See "Is Marriage on the Decline" Written November 22, 2007


This article is a brief comparative statistical overview of marriage and divorce in The Bahamas.  Each year in The Bahamas more than two thousand resident couples get married, and about six to seven thousand tourist (non-resident) couples come to The Bahamas to be joined in Holy Matrimony.  The Bahamas is one of the hot spots internationally for tourist weddings and honeymooners.  Over one hundred thousand newly weds come to The Bahamas each year for their honeymoon.  In 2002, 112,000 honeymooners visited our golden shores to enjoy the first days of their marriage in our sun, sand, and sea. 

At many of the large hotels, wedding bells can be heard each week.  Some of the hotels have more than 100 couples getting married in a given month. It has become a lucrative business for local ministers of the gospel and others who conduct these weddings as they often take home a healthy pocket full of contributions for their services.  It is impossible for us to measure statistically how these non-resident couples make it in their marriage.  However, let us look closely at our local marriages  and compare them with other countries.  It is important to note that the statistics we are about to share do not give the comprehensive picture of marriage and divorce.  We know that statistically five out of ten couples in North American get divorced.  However, like The Bahamas, that figure does not measure those couples who separate on their own or are emotionally divorced.  It seems that in The Bahamas many couples get married but not many get legally divorced.  In Jamaica, many couples live together for a very long time and are reluctant to get married.  Therefore it is important to understand that I will be presenting the actual statistics of The Bahamas and various countries.  Let them speak for themselves.

Statistically, one out of every five marriages (1/5) in The Bahamas end up in divorce.  There were 2,366 resident marriages and 503 divorces in 2000.  That is 25 percent of resident marriages in The Bahamas end up in divorce each year.   The crude divorce rate (that is how many divorces per 1000 population)  for 2000 was 1.5 divorces per 1000 population. In 2001 marriages and divorces went down significantly in The Bahamas.  There were only 1,700 marriages and 350 divorces.  The crude divorce rate for 2001 of 1.0 per 1000 population, was the lowest since1984. Generally, The Bahamas has maintained a crude divorce rate of 1.5 and a  25 percent divorce rate since 1984.  In the United States the crude divorce rate is 4.95 per 1000 population.

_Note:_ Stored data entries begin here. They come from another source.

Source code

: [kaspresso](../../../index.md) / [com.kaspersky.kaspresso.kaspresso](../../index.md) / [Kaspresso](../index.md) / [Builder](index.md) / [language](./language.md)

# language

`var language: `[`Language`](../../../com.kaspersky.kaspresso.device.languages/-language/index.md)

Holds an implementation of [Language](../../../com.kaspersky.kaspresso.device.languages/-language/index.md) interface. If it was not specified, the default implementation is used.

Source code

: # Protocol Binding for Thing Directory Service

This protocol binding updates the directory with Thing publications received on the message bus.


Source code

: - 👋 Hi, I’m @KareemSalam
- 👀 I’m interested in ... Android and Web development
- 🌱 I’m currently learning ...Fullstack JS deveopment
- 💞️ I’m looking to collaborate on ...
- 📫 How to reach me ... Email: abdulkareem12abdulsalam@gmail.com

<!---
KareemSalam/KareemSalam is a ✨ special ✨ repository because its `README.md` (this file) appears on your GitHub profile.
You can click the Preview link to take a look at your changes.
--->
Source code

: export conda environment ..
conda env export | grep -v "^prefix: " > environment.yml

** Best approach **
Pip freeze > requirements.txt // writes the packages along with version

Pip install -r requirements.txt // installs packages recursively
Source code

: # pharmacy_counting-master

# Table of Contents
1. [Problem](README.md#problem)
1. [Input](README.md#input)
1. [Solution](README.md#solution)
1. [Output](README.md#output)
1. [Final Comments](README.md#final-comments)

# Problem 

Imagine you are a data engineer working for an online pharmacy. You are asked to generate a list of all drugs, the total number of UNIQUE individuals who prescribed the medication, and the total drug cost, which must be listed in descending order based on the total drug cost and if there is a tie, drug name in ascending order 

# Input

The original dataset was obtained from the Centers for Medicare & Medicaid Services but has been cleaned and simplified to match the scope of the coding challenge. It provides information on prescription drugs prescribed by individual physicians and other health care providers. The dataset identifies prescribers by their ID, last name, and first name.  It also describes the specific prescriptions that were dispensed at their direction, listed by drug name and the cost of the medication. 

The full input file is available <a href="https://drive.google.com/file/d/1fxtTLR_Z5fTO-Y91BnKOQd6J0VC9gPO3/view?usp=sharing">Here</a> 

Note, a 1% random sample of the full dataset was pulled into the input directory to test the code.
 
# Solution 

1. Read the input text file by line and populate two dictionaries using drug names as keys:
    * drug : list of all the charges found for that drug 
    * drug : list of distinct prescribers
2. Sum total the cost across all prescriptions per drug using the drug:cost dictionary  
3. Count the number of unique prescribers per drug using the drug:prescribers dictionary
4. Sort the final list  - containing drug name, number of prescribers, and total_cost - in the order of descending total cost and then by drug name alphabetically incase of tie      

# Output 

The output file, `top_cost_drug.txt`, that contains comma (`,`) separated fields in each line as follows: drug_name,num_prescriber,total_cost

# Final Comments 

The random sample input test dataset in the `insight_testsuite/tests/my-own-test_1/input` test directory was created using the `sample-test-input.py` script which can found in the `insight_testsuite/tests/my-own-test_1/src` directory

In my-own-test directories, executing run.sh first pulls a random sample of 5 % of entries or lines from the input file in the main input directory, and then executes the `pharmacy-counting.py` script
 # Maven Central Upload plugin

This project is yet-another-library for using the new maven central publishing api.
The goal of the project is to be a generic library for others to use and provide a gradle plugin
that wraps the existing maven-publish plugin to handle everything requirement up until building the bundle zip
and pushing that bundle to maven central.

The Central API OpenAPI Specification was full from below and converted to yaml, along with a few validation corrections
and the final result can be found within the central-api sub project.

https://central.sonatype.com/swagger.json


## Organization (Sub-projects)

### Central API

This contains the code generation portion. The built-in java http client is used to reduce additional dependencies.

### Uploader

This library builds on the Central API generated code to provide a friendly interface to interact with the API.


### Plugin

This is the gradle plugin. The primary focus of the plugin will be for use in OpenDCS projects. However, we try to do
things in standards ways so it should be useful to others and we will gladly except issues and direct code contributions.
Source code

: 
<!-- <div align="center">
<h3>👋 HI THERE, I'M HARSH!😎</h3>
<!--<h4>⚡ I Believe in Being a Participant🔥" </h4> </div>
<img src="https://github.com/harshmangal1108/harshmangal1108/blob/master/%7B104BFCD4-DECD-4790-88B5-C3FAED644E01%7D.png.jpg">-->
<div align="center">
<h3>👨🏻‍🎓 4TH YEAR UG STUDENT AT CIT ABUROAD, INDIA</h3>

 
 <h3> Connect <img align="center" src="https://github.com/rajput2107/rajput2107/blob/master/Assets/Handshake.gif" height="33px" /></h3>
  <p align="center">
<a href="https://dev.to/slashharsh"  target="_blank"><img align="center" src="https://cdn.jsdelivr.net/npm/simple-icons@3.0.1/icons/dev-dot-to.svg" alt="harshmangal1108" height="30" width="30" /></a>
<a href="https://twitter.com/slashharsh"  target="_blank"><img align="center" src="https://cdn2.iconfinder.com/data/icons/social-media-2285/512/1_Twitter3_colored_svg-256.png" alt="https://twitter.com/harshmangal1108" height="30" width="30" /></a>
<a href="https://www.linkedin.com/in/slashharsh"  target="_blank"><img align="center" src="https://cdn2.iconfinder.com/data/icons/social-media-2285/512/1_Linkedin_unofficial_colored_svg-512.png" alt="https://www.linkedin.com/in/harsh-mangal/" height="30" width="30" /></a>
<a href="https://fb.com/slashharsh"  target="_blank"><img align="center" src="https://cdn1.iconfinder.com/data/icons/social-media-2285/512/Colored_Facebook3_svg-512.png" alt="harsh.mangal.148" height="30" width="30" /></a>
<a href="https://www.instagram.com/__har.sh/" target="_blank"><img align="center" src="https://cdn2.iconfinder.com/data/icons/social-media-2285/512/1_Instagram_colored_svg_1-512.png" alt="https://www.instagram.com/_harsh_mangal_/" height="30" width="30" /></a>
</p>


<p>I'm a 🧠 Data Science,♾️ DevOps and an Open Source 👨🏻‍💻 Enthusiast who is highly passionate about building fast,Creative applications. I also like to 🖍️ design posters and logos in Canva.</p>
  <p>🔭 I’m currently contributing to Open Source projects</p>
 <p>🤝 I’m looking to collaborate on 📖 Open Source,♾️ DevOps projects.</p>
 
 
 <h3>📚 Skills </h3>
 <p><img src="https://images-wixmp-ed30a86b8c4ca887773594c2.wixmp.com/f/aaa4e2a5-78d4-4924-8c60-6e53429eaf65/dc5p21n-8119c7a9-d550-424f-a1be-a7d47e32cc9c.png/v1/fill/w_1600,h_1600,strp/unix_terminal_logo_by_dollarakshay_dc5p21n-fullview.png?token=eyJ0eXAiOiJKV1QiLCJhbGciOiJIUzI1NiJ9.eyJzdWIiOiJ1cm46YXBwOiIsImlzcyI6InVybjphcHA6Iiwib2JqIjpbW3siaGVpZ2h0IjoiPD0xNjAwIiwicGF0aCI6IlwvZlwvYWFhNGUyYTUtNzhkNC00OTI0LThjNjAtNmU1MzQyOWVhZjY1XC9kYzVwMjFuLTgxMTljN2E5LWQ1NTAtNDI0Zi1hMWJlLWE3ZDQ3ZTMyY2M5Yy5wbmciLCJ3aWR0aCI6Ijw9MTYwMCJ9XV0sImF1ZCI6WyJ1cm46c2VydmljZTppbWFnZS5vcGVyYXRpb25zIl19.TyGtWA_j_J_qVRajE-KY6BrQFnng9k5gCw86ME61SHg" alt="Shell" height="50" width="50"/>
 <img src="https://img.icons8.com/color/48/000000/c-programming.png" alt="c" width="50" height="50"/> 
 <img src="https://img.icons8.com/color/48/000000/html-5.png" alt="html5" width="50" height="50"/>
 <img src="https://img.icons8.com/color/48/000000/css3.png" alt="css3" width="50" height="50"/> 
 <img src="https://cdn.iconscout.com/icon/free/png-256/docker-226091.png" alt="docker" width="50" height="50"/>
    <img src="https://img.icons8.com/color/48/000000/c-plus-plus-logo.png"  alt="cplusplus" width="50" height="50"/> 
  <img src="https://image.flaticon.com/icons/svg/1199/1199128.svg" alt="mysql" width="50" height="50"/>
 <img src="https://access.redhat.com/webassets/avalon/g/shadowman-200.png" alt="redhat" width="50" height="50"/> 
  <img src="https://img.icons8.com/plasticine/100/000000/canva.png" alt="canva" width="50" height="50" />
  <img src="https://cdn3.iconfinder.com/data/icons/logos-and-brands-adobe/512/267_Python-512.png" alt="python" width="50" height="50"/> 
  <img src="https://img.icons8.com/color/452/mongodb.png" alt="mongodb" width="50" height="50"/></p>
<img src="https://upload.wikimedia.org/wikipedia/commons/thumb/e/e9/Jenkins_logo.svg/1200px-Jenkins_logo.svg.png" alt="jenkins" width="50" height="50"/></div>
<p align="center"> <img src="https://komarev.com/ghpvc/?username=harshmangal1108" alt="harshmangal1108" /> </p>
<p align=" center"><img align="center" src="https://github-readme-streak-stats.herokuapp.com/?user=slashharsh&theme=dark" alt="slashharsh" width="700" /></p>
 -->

For years I boasted that the divorce rate in The Bahamas was very good because I compared it with the United States where more than five out or ten marriages end up in divorce. That is about 50 percent of the marriages.  However, when I began comparing other countries with The Bahamas, I discovered that statistically, we were not in an admirable marriage position. For example, in Jamaica in 2001, there were 22,301 marriages and only 1,691 divorces. That means that only one out of thirteen marriages (1/13) ended in divorce, while in The Bahamas it was one out of five (1/5) marriages.  Jamaica’s crude divorce rate is only 0.38 per 1000 population as compared to The Bahamas’ 1.5.  After looking over the crude divorce rates of many countries, it was obvious only a few were higher than The Bahamas. The following rates are based on the 2000 statistics:

 Sri Lanka 0.15, perhaps the lowest in the world; Brazil 0.26, Italy 0.27, Mexico 0.33, Mongolia, 0.37, Chile 0.38 Jamaica 0.38, 0.39 El Salvador 0.41, Ecuador 0.42, Mauritius 0.47 Thailand 0.58 Syria 0.65, Panama 0.68, Greece 0.76, China 0.79, Singapore 0.80, Albania 0.83, Portugal 0.88, Korea 0.88, Trinidad 0.97, Guadeloupe 1.18, Barbados 1.21, Bahamas 1.6, Finland 1.85, Canada 2.46, Australia 2.52, New Zealand 2.63, Denmark 2.81, United Kingdom 3.08, Russia 3.36, Puerto Rico 4.47, US 4.95

Note carefully where The Bahamas stands. It is among one of the top twenty countries with the highest divorce rate in the world.  It is also alarming to look at the percentage of marriages that end in divorce each year: 

Cuba 75%, Belarus 68%, Russian Federation 65%, Sweden 64%, United Kingdom 53%, United States 49%, Canada 45%, Bahamas 25%, Turkmenistan 18%, Italy 12%, Albania 7%, Macedonia 5%.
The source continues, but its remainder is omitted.